Archaeologists are hoping that a £1.2-million grant from the Leverhulme Trust will help to revive the study of ancient settlement patterns in the British Isles.

Bone ideal: Chris Stringer says Britain is a good place to study early human settlements. Credit: NATURAL HISTORY MUSEUM

The grant will support five years of study by researchers at the Natural History Museum, London, and partner institutions. The team will investigate when people first arrived in Britain, and how the populations responded to environmental change. A particularly interesting question is why the country seems to have been uninhabited between 170,000 and 70,000 years ago.

Britain has some of the world's best archaeological sites from the Palaeolithic period, from about 500,000 to 12,000 years ago. In 1993, for example, a 500,000 year-old human shin bone was found at Boxgrove, near Chichester in West Sussex (see Nature 369, 311–313; 1994). But funding has been scarce for archaeology in recent years, researchers complain, and gravel extraction and coastal erosion are now threatening some of the most promising locations for exploration.
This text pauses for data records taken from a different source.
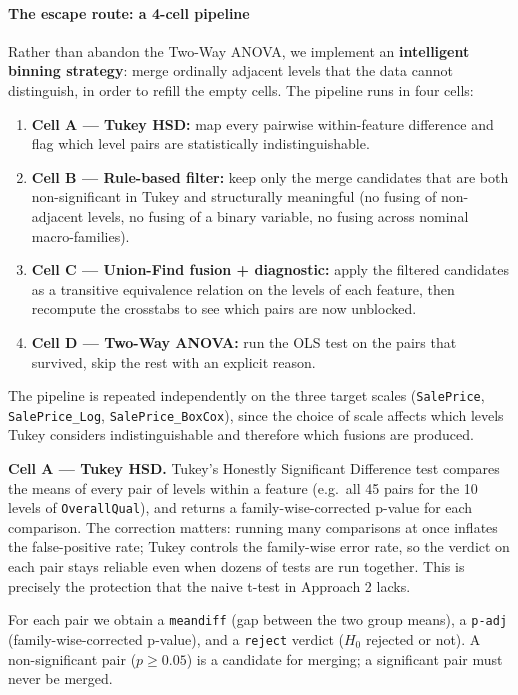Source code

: \paragraph{The escape route: a 4-cell
pipeline}\label{the-escape-route-a-4-cell-pipeline}

Rather than abandon the Two-Way ANOVA, we implement an
\textbf{intelligent binning strategy}: merge ordinally adjacent levels
that the data cannot distinguish, in order to refill the empty cells.
The pipeline runs in four cells:

\begin{enumerate}
\def\labelenumi{\arabic{enumi}.}
\tightlist
\item
  \textbf{Cell A --- Tukey HSD:} map every pairwise within-feature
  difference and flag which level pairs are statistically
  indistinguishable.
\item
  \textbf{Cell B --- Rule-based filter:} keep only the merge candidates
  that are both non-significant in Tukey and structurally meaningful (no
  fusing of non-adjacent levels, no fusing of a binary variable, no
  fusing across nominal macro-families).
\item
  \textbf{Cell C --- Union-Find fusion + diagnostic:} apply the filtered
  candidates as a transitive equivalence relation on the levels of each
  feature, then recompute the crosstabs to see which pairs are now
  unblocked.
\item
  \textbf{Cell D --- Two-Way ANOVA:} run the OLS test on the pairs that
  survived, skip the rest with an explicit reason.
\end{enumerate}

The pipeline is repeated independently on the three target scales
(\texttt{SalePrice}, \texttt{SalePrice\_Log},
\texttt{SalePrice\_BoxCox}), since the choice of scale affects which
levels Tukey considers indistinguishable and therefore which fusions are
produced.

\textbf{Cell A --- Tukey HSD.} Tukey's Honestly Significant Difference
test compares the means of every pair of levels within a feature
(e.g.~all 45 pairs for the 10 levels of \texttt{OverallQual}), and
returns a family-wise-corrected p-value for each comparison. The
correction matters: running many comparisons at once inflates the
false-positive rate; Tukey controls the family-wise error rate, so the
verdict on each pair stays reliable even when dozens of tests are run
together. This is precisely the protection that the naive t-test in
Approach 2 lacks.

For each pair we obtain a \texttt{meandiff} (gap between the two group
means), a \texttt{p-adj} (family-wise-corrected p-value), and a
\texttt{reject} verdict (\(H_0\) rejected or not). A non-significant
pair (\(p \geq 0.05\)) is a candidate for merging; a significant pair
must never be merged.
Archaeology “really has been neglected in the United Kingdom and many sites are being destroyed”, says Simon Parfitt of the Institute of Archaeology at University College London. He hopes the grant will help to revive interest in the subject.

Chris Stringer, head of human origins at the Natural History Museum and the project's director, says that Britain's variable geography and climate make it ideal for studying how early humans adapted to environmental change. Stringer says the project will conduct some new excavations, but will focus mainly on re-examining the extensive collections of stone tools, fossil remains and animal bones that already exist at various universities and museums.